The scheme will usually use an umbrella company, and the wages offered will consist of two separate payments:

• A first payment declared as earnings which is processed through the umbrella company payroll, ordinarily in line with National Living Wage (NLW) / National Minimum Wage (NMW) levels. This could also be a flat rate payment, for example, £100 a week • A second payment, which the umbrella company states is not taxable. This could be described as a loan, annuity, shares, a capital advance involving mutual, joint or co-ownership, or a payment derived from a revolving line of credit facility, or some other non-taxable form Some of the companies may provide ambiguous explanations as to how the schemes work, so the advice is to be alert to any companies that claim to use personal allowances more effectively, resulting in take home figures of anything between 80% and 85% of gross pay.

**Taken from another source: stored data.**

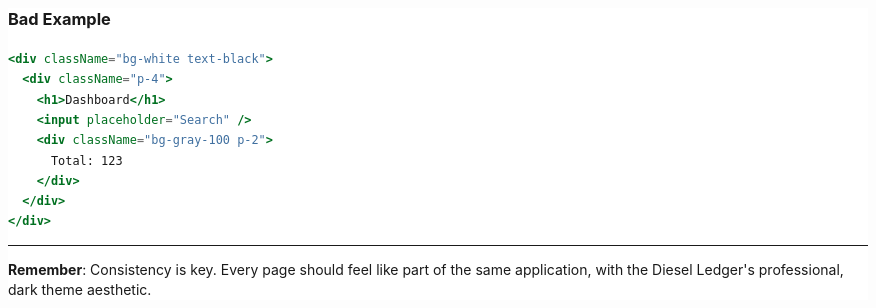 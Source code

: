 ### Bad Example
```jsx
<div className="bg-white text-black">
  <div className="p-4">
    <h1>Dashboard</h1>
    <input placeholder="Search" />
    <div className="bg-gray-100 p-2">
      Total: 123
    </div>
  </div>
</div>
```

---

**Remember**: Consistency is key. Every page should feel like part of the same application, with the Diesel Ledger's professional, dark theme aesthetic.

The payslips provided by the umbrella company may also look incorrect and might detail the first payment only and / or inaccurate deductions from pay.

When individuals are asked to sign documents other than their contract of employment, they should consider this very carefully, and should question any requests to sign separate agreements to receive loans, advances, shares, annuities or anything else not relevant to their work. This could result in tax avoidance, and individuals could owe tax and interest, as well as having to pay the relevant fees to the umbrella company.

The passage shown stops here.